-- Dataset content --
[Start of Attachment]

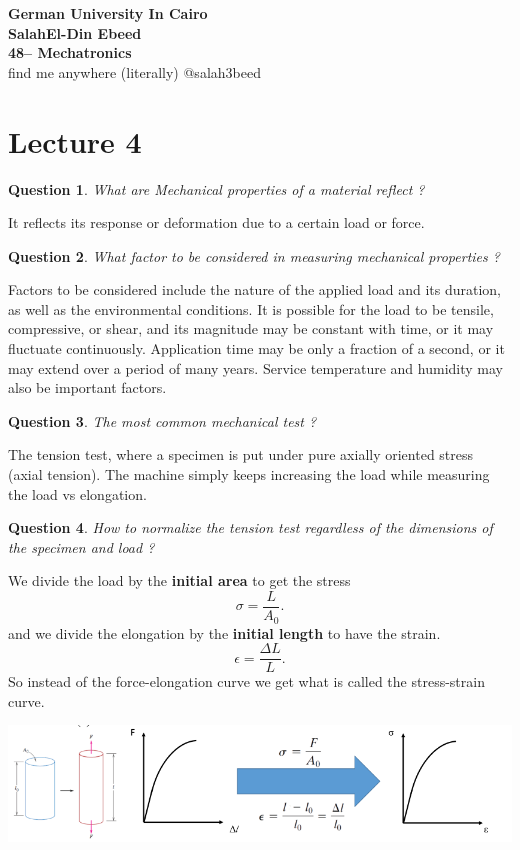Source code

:\documentclass[13]{article}
\newtheorem{exer}{Question}
\begin{document}
\begin{center}
{\LARGE \textbf{German University In Cairo
	\\ SalahEl-Din Ebeed 
	\\ 48-- Mechatronics 
}}
\\ find me anywhere (literally) @salah3beed
\end{center}


\section{Lecture 4}
\begin{exer}
What are Mechanical properties of a material reflect ?
\end{exer}

It reflects its response or deformation due to a certain load or force.
\begin{exer}
What factor to be considered in measuring mechanical properties ?
\end{exer}
Factors to be considered include the nature of the applied load and its
duration, as well as the environmental conditions. It is possible for the
load to be tensile, compressive, or shear, and its magnitude may be constant
with time, or it may fluctuate continuously.  Application time may be only a
fraction of a second, or it may extend over a period of many years. Service
temperature and humidity may also be important factors.
\begin{exer}
The most common mechanical test  ?
\end{exer}
The tension test, where a specimen is put under pure axially oriented stress (axial tension). The machine simply keeps increasing the load while measuring the load vs elongation. 
\begin{exer}
How to normalize the tension test regardless of the dimensions of the specimen and load ?
\end{exer}
We divide the load by the \textbf{initial area}  to get the stress
\[
\sigma = \frac{L}{A_0} 
.\] 
and we divide the elongation by the \textbf{initial length }to have the strain. 
\[
\epsilon = \frac{\Delta L}{L} 
.\] 
So instead of the force-elongation curve we get what is called the stress-strain curve.
\\
\begin{center}
\includegraphics[scale=0.5]{figures/1.png}
\end{center}
\end{document}
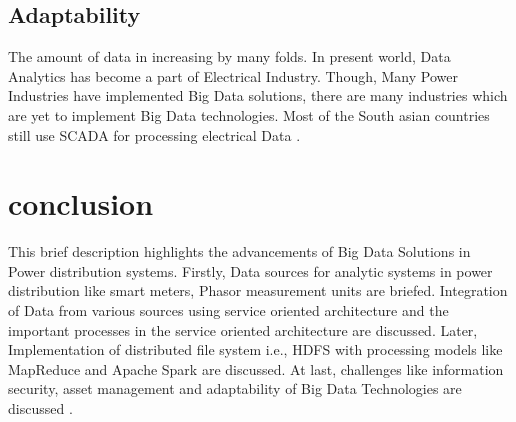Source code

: \documentclass[sigconf]{acmart}
\begin{document}
\subsection{Adaptability}
The amount of data in increasing by many folds. In present world, Data Analytics has become a part of Electrical Industry. Though, Many Power Industries have implemented Big Data solutions, there are many industries which are yet to implement Big Data technologies. Most of the South asian countries still use SCADA for processing electrical Data \cite{2002}.
\section{conclusion}


This brief description highlights the advancements of Big Data Solutions in Power distribution systems. Firstly, Data sources for analytic systems in power distribution like smart meters, Phasor measurement units are briefed. Integration of Data from various sources using service oriented architecture and the important processes in the service oriented architecture are discussed. Later, Implementation of distributed file system i.e., HDFS with processing models like MapReduce and Apache Spark are discussed. At last, challenges like information security, asset management and adaptability of Big Data Technologies are discussed . 

 
\end{document}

[End of Attachment]

-- Work to complete --
Gather every line from the listing above in which the word "specimen" appears.

-- Solution for this exercise --
The tension test, where a specimen is put under pure axially oriented stress (axial tension). The machine simply keeps increasing the load while measuring the load vs elongation. 
How to normalize the tension test regardless of the dimensions of the specimen and load ?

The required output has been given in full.